Era Polymers physical testing laboratory is NATA accredited, our laboratories are constantly expanding the horizons of polyurethane chemistry. We have the most advanced polyurethane laboratories in the country, serviced by over 15 of Australia’s leading polyurethane industrial chemists. Our laboratories are equipped with state of the art equipment to carry a variety of testing procedures detailed below.
Coating Dry Time Recorder
Closed Cell Content
Polyurethane foams are made up of millions of cells or bubbles. Flexible foams need the cells largely open to allow the foam to breathe when compressed, as in cushion foams. Rigid insulation or buoyancy foams, require more closed cells to keep in the valuable insulation gases, or keep water out in the case of buoyancy foam.

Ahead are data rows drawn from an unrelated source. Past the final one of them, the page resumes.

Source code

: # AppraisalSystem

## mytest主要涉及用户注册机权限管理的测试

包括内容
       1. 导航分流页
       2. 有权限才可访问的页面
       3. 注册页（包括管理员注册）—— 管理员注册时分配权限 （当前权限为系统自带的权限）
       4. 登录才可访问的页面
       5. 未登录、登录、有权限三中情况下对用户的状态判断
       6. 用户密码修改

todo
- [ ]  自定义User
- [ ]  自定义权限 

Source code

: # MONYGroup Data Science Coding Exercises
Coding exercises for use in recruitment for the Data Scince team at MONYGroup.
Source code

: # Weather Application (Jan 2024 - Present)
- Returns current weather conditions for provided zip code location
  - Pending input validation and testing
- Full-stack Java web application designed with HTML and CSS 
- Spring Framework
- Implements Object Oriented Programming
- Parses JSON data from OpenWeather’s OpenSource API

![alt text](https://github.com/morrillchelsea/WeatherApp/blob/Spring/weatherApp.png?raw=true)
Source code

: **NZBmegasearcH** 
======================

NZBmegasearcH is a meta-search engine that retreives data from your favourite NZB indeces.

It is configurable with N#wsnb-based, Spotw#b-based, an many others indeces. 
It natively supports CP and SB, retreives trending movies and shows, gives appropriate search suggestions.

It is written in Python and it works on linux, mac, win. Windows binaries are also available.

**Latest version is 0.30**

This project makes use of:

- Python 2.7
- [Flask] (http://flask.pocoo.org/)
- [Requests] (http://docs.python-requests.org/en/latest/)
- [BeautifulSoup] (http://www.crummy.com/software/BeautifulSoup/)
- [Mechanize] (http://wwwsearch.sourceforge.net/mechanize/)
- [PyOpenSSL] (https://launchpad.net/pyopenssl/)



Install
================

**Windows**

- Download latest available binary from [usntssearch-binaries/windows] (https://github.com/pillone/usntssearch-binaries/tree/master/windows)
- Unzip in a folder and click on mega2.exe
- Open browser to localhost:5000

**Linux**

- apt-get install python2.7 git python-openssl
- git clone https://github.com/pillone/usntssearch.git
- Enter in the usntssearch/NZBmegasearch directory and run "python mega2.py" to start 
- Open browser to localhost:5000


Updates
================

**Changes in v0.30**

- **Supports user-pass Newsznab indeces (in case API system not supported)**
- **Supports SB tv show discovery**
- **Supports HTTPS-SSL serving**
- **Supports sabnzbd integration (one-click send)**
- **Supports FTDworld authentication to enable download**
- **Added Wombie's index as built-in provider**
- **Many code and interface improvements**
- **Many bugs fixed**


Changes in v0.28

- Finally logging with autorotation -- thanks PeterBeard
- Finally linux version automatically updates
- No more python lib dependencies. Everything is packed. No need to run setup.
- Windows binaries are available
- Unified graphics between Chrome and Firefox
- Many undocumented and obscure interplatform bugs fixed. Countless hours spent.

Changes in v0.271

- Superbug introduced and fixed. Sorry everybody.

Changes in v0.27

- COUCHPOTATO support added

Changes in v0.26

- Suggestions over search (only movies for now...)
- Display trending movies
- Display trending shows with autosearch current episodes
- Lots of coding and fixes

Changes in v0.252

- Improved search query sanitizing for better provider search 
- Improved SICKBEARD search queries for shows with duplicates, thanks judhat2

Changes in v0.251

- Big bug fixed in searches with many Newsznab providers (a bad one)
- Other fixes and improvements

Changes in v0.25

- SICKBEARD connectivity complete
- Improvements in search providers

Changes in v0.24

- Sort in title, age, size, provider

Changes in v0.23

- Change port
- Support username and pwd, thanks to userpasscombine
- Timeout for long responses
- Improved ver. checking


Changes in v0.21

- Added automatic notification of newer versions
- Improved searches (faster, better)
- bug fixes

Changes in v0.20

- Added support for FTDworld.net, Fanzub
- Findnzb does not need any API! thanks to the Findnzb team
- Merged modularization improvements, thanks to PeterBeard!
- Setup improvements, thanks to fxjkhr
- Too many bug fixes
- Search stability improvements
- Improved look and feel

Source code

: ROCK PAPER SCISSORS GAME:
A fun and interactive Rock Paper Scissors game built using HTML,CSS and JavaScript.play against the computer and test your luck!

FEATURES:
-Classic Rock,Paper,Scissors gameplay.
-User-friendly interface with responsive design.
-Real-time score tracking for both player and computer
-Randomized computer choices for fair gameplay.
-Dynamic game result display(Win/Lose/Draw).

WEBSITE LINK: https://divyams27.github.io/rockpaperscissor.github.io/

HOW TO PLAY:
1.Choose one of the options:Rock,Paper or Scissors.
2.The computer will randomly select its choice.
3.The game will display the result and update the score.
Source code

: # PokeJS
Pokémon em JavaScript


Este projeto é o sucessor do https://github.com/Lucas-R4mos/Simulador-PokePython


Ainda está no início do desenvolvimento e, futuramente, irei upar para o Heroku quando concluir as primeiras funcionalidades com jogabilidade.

Coefficient of Friction Tester
Dynamic Mechanical Analysis
Dynamic Mechanical Analysis, otherwise known as DMA, is a technique where a small deformation is applied to a sample in a cyclic manner. This allows the materials response to stress, temperature, frequency and other values to be studied. The term is also used to refer to the analyzer that performs the test. DMA is also called DMTA for Dynamic Mechanical Thermal Analysis.
Used for the characterization of materials’ bulk properties such as modulus, compliance and damping (tan delta). It measures changes of viscoelastic behavior under dynamic conditions as a function of temperature, time, frequency, stress, atmosphere or a combination of these parameters.
DSC – Differential Scanning Calorimetry
DSC (Differential Scanning Calorimetry) is a thermoanalytical technique assessing the amount of heat required to increase the temperature of a sample.Our equipment is able to analyse solid samples for specific heat related properties. These include glass transition temperatures (Tg), melting temperatures (Tm), oxidation times, crystallization states and cross linking determination.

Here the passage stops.